Business and Economics

Boardroom battle at Danone sees two schools of capitalism go head-to-head

Danone CEO Emmanuel Faber might be the most embattled CEO in Europe at the moment, with a troika of activist funds clamouring for his demotion or departure and a board seemingly unwilling to come to its CEO’s defence. While most boardroom battles between CEOs and activist investors boil down to questions of “shareholder value,” a very different dynamic is in play at the French food industry champion.

That is because Emmanuel Faber, unlike many of his executive counterparts, has gone out of his way to pursue a social mission for the company, directly challenging those who think a corporation’s only objective should be the pursuit of profit. With Danone’s recent performance now lagging amidst the disruption of the pandemic, some of those same forces – with an assist from advisers such as former Danone executive Jan Benninck – see an opportunity to turn back the clock on the revolution Faber has strived to bring about in corporate thinking.

What a difference a year makes

Less than 12 months ago, Emmanuel Faber had the support of 99 per cent of Danone’s shareholders when he proposed a new direction in the company’s culture. The plan to become a “purpose-driven company” was meant to strengthen Danone’s leading position in the broader market trend towards responsible capitalism, in which companies are concerned not only with increasing profits for investors but also with the welfare of their employees and the future of the planet.

Under Faber, Danone has become a leader among conscientious companies, undertaking a broad-based move away from GMO ingredients and towards plant-based products, as well as substantial investments in order to reduce the company’s environmental footprint and align with corporate standards such as B Corp.
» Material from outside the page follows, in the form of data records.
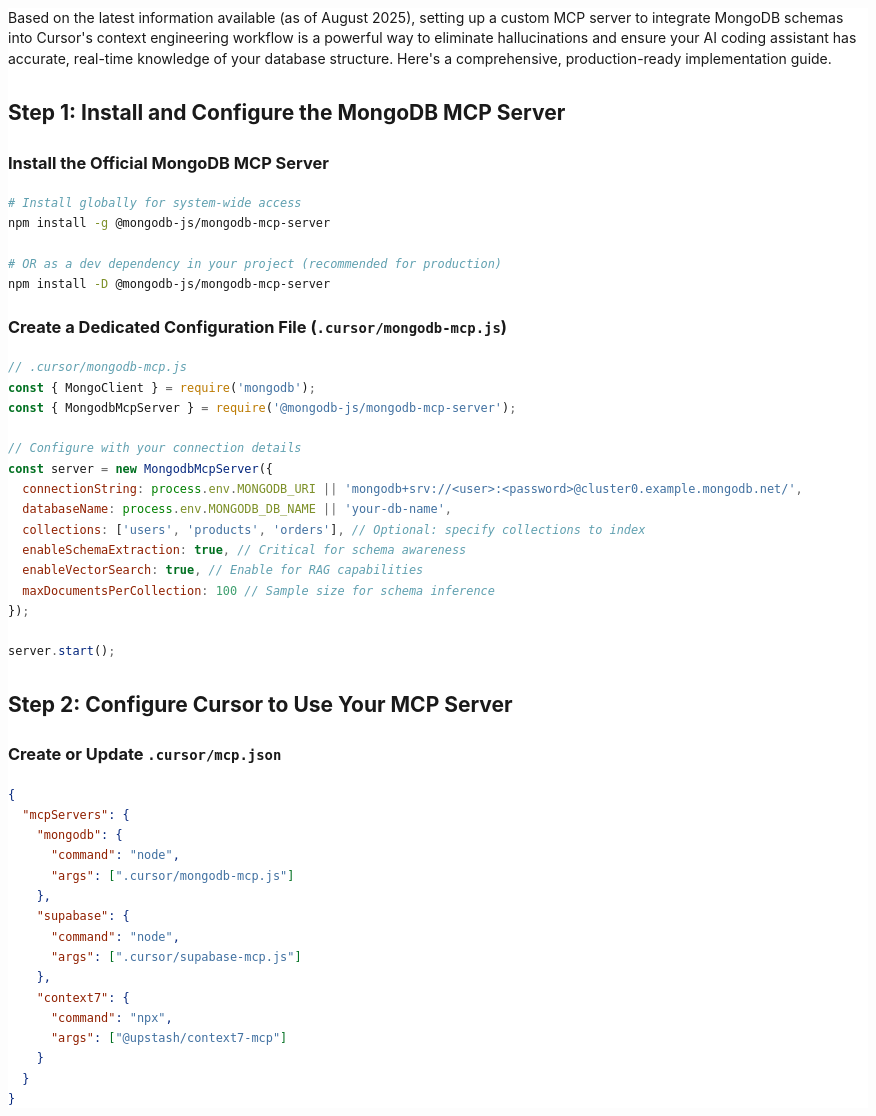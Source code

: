 Based on the latest information available (as of August 2025), setting up a custom MCP server to integrate MongoDB schemas into Cursor's context engineering workflow is a powerful way to eliminate hallucinations and ensure your AI coding assistant has accurate, real-time knowledge of your database structure. Here's a comprehensive, production-ready implementation guide.

## Step 1: Install and Configure the MongoDB MCP Server

### Install the Official MongoDB MCP Server
```bash
# Install globally for system-wide access
npm install -g @mongodb-js/mongodb-mcp-server

# OR as a dev dependency in your project (recommended for production)
npm install -D @mongodb-js/mongodb-mcp-server
```

### Create a Dedicated Configuration File (`.cursor/mongodb-mcp.js`)
```javascript
// .cursor/mongodb-mcp.js
const { MongoClient } = require('mongodb');
const { MongodbMcpServer } = require('@mongodb-js/mongodb-mcp-server');

// Configure with your connection details
const server = new MongodbMcpServer({
  connectionString: process.env.MONGODB_URI || 'mongodb+srv://<user>:<password>@cluster0.example.mongodb.net/',
  databaseName: process.env.MONGODB_DB_NAME || 'your-db-name',
  collections: ['users', 'products', 'orders'], // Optional: specify collections to index
  enableSchemaExtraction: true, // Critical for schema awareness
  enableVectorSearch: true, // Enable for RAG capabilities
  maxDocumentsPerCollection: 100 // Sample size for schema inference
});

server.start();
```

## Step 2: Configure Cursor to Use Your MCP Server

### Create or Update `.cursor/mcp.json`
```json
{
  "mcpServers": {
    "mongodb": {
      "command": "node",
      "args": [".cursor/mongodb-mcp.js"]
    },
    "supabase": {
      "command": "node",
      "args": [".cursor/supabase-mcp.js"]
    },
    "context7": {
      "command": "npx",
      "args": ["@upstash/context7-mcp"]
    }
  }
}
```
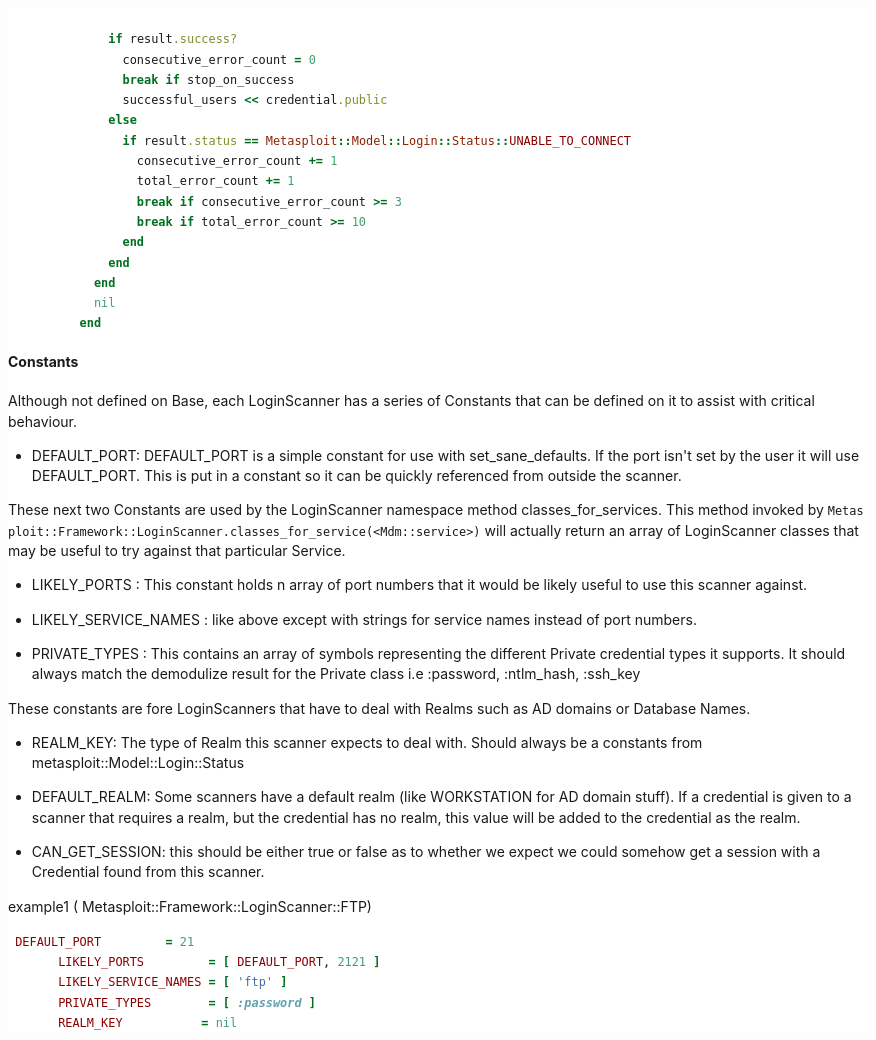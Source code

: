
 ```ruby

              if result.success?
                consecutive_error_count = 0
                break if stop_on_success
                successful_users << credential.public
              else
                if result.status == Metasploit::Model::Login::Status::UNABLE_TO_CONNECT
                  consecutive_error_count += 1
                  total_error_count += 1
                  break if consecutive_error_count >= 3
                  break if total_error_count >= 10
                end
              end
            end
            nil
          end
```

#### Constants

Although not defined on Base, each LoginScanner has a series of Constants that can be defined on it to assist with critical behaviour.

 - DEFAULT_PORT: DEFAULT_PORT is a simple constant for use with set_sane_defaults. If the port isn't set by the user it will use DEFAULT_PORT. This is put in a constant so it can be quickly referenced from outside the scanner.

These next two Constants are used by the LoginScanner namespace method classes_for_services. This method invoked by `Metasploit::Framework::LoginScanner.classes_for_service(<Mdm::service>)` will actually return an array of LoginScanner classes that may be useful to try against that particular Service.
 - LIKELY_PORTS : This constant holds n array of port numbers that it would be likely useful to use this scanner against.
 - LIKELY_SERVICE_NAMES : like above except with strings for service names instead of port numbers.

 - PRIVATE_TYPES : This contains an array of symbols representing the different Private credential types it supports. It should always match the demodulize result for the Private class i.e :password, :ntlm_hash, :ssh_key

These constants are fore LoginScanners that have to deal with Realms such as AD domains or Database Names.

 - REALM_KEY: The type of Realm this scanner expects to deal with. Should always be a constants from metasploit::Model::Login::Status
 - DEFAULT_REALM: Some scanners have a default realm (like WORKSTATION for AD domain stuff). If a credential is given to a scanner that requires a realm, but the credential has no realm, this value will be added to the credential as the realm.
 
 - CAN_GET_SESSION: this should be either true or false as to whether we expect we could somehow get a session with a Credential found from this scanner.
 
 example1 ( Metasploit::Framework::LoginScanner::FTP)
 
 ```ruby
  DEFAULT_PORT         = 21
        LIKELY_PORTS         = [ DEFAULT_PORT, 2121 ]
        LIKELY_SERVICE_NAMES = [ 'ftp' ]
        PRIVATE_TYPES        = [ :password ]
        REALM_KEY           = nil
 ```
In August 2019, French president Emmanuel Macron tasked Faber with leading a coalition of 34 multinational companies devoted to tackling inequality and promoting diversity.
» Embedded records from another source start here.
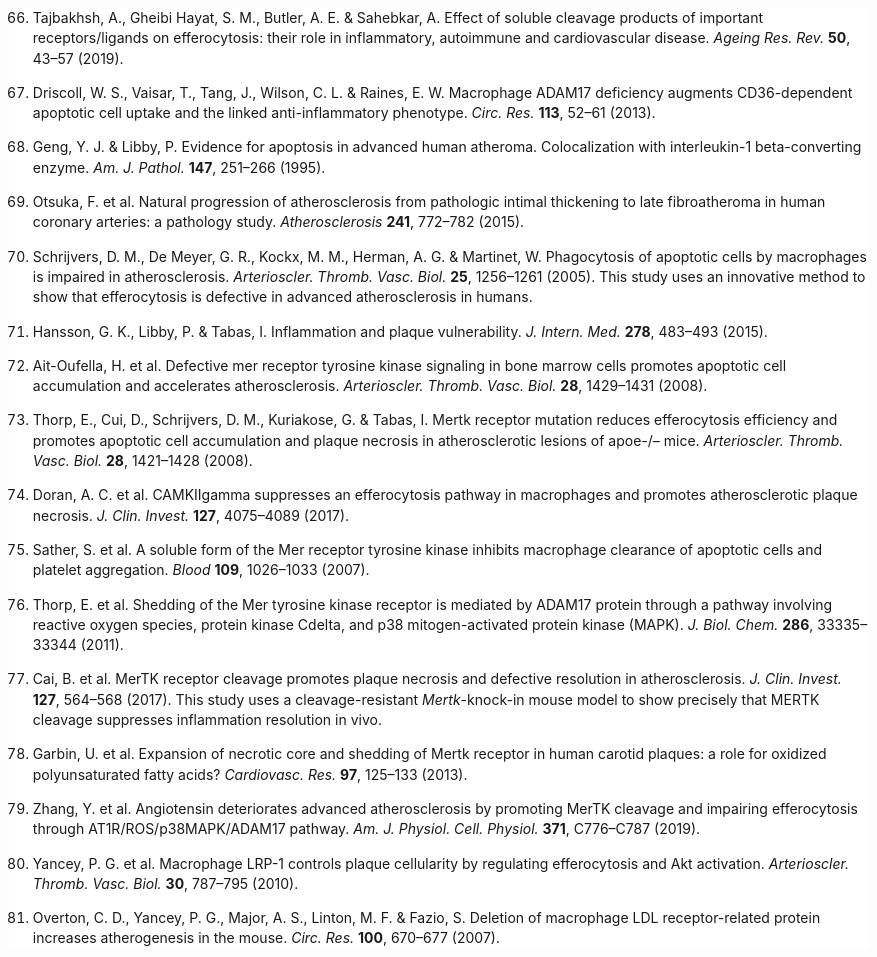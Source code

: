 66. Tajbakhsh, A., Gheibi Hayat, S. M., Butler, A. E. & Sahebkar, A. Effect of soluble cleavage products of important receptors/ligands on efferocytosis: their role in inflammatory, autoimmune and cardiovascular disease. *Ageing Res. Rev.* **50**, 43–57 (2019).

67. Driscoll, W. S., Vaisar, T., Tang, J., Wilson, C. L. & Raines, E. W. Macrophage ADAM17 deficiency augments CD36-dependent apoptotic cell uptake and the linked anti-inflammatory phenotype. *Circ. Res.* **113**, 52–61 (2013).

68. Geng, Y. J. & Libby, P. Evidence for apoptosis in advanced human atheroma. Colocalization with interleukin-1 beta-converting enzyme. *Am. J. Pathol.* **147**, 251–266 (1995).

69. Otsuka, F. et al. Natural progression of atherosclerosis from pathologic intimal thickening to late fibroatheroma in human coronary arteries: a pathology study. *Atherosclerosis* **241**, 772–782 (2015).

70. Schrijvers, D. M., De Meyer, G. R., Kockx, M. M., Herman, A. G. & Martinet, W. Phagocytosis of apoptotic cells by macrophages is impaired in atherosclerosis. *Arterioscler. Thromb. Vasc. Biol.* **25**, 1256–1261 (2005). This study uses an innovative method to show that efferocytosis is defective in advanced atherosclerosis in humans.

71. Hansson, G. K., Libby, P. & Tabas, I. Inflammation and plaque vulnerability. *J. Intern. Med.* **278**, 483–493 (2015).

72. Ait-Oufella, H. et al. Defective mer receptor tyrosine kinase signaling in bone marrow cells promotes apoptotic cell accumulation and accelerates atherosclerosis. *Arterioscler. Thromb. Vasc. Biol.* **28**, 1429–1431 (2008).

73. Thorp, E., Cui, D., Schrijvers, D. M., Kuriakose, G. & Tabas, I. Mertk receptor mutation reduces efferocytosis efficiency and promotes apoptotic cell accumulation and plaque necrosis in atherosclerotic lesions of apoe-/– mice. *Arterioscler. Thromb. Vasc. Biol.* **28**, 1421–1428 (2008).

74. Doran, A. C. et al. CAMKIIgamma suppresses an efferocytosis pathway in macrophages and promotes atherosclerotic plaque necrosis. *J. Clin. Invest.* **127**, 4075–4089 (2017).

75. Sather, S. et al. A soluble form of the Mer receptor tyrosine kinase inhibits macrophage clearance of apoptotic cells and platelet aggregation. *Blood* **109**, 1026–1033 (2007).

76. Thorp, E. et al. Shedding of the Mer tyrosine kinase receptor is mediated by ADAM17 protein through a pathway involving reactive oxygen species, protein kinase Cdelta, and p38 mitogen-activated protein kinase (MAPK). *J. Biol. Chem.* **286**, 33335–33344 (2011).

77. Cai, B. et al. MerTK receptor cleavage promotes plaque necrosis and defective resolution in atherosclerosis. *J. Clin. Invest.* **127**, 564–568 (2017). This study uses a cleavage-resistant *Mertk*-knock-in mouse model to show precisely that MERTK cleavage suppresses inflammation resolution in vivo.

78. Garbin, U. et al. Expansion of necrotic core and shedding of Mertk receptor in human carotid plaques: a role for oxidized polyunsaturated fatty acids? *Cardiovasc. Res.* **97**, 125–133 (2013).

79. Zhang, Y. et al. Angiotensin deteriorates advanced atherosclerosis by promoting MerTK cleavage and impairing efferocytosis through AT1R/ROS/p38MAPK/ADAM17 pathway. *Am. J. Physiol. Cell. Physiol.* **371**, C776–C787 (2019).

80. Yancey, P. G. et al. Macrophage LRP-1 controls plaque cellularity by regulating efferocytosis and Akt activation. *Arterioscler. Thromb. Vasc. Biol.* **30**, 787–795 (2010).

81. Overton, C. D., Yancey, P. G., Major, A. S., Linton, M. F. & Fazio, S. Deletion of macrophage LDL receptor-related protein increases atherogenesis in the mouse. *Circ. Res.* **100**, 670–677 (2007).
Less than a year on, Faber’s battle for a more ethical business landscape is in danger, with pressure from a group of activist shareholders including Bluebell Capital, Artisan Partners, and Causeway Capital Management amplifying the voices of shareholders and executives who accuse the CEO of caring more about the planet than the company’s profits.

Since the start of the pandemic, Danone’s sales have fallen behind those of competitors such as Nestlé, Proctor and Gamble, and Unilever, a discrepancy explained by the impact on Danone’s core bottled water business of the bar and restaurant closures still in force in many of its key markets. The activist campaign against Faber is receiving a critical assist from former Danone insiders such as Jan Bennink, an adviser for Artisan Partners.

Last week, Bennink presented a plan to increase Danone’s profitability by selling off underperforming brands and removing Faber from the CEO position, a position Benninck claims he does not want – but which his counterparts at Bluebell do have candidates in mind for. US-based Artisan, whose three per cent stake in Danone makes it the company’s third-largest shareholder, has also hinted at a broader overhaul of the company’s board over the next few months.

A house divided

At least some members of Danone’s board appear to support the activist campaign. They include Franck Riboud, former CEO and son of the group’s founder, who now holds the position of honorary chairman and who once declared Faber to be his “spiritual son”. Under pressure from Artisan and its allies, he has kept noticeably silent on the matter, signalling a break with Faber’s vision for the company.

Even if his predecessor and mentor is looking to abandon him, the embattled CEO does still enjoy vocal support from the other end of the corporate spectrum. Though he was forced to announce a downsizing plan last year, Danone’s employee unions have rallied in support of Faber and against the activist initiative to remake the C-suite.

Appearing on French television, Laurent Berger of the CFDT (France’s largest trade union by number of members) insisted Danone’s losses were directly attributable to the closure of bars and restaurants and warned against destabilizing the company’s leadership during a delicate moment. As Berger put it plainly: “the employee representatives say this isn’t the time, and I support them.”

Another of France’s major unions, the FGTA-FO, has taken a similar stance. In a communiqué published last week, the organisation described how “activist funds are trying to impose on Danone their business model, based only on short-term financial profits and carrying the risk of imminent, serious repercussions on jobs – if not the dismantling of the entire group.” These unions, and the Danone employees they represent, fear Emmanuel Faber’s efforts to turn Danone into a flagship company for inclusive capitalism will give way to the tried-and-true method activist investors typically prefer for “creating value”: layoffs.

For those inside and outside the company who are reticent about the potential consequences of a sudden change at the top, the 2020 annual results announced last week offer cause for optimism. Danone’s dairy business, the company’s lodestar, only suffered a 2.6 per cent drop in sales despite the massive disruptions of the pandemic, buoyed by the plant-based product lines Faber has been focused on developing. Unlike competitors Unilever and Nestlé, Danone’s share price has been steadily recovering over the past few months, with the Danone CEO promising a return to profitability in the second half of this year.

If, between now and then, the boardroom coup being staged by the “gunslinging grandpas” succeeds, any additional profit raked in by investors in the short term could come at considerable expense to the idea of responsible capitalism in the long term.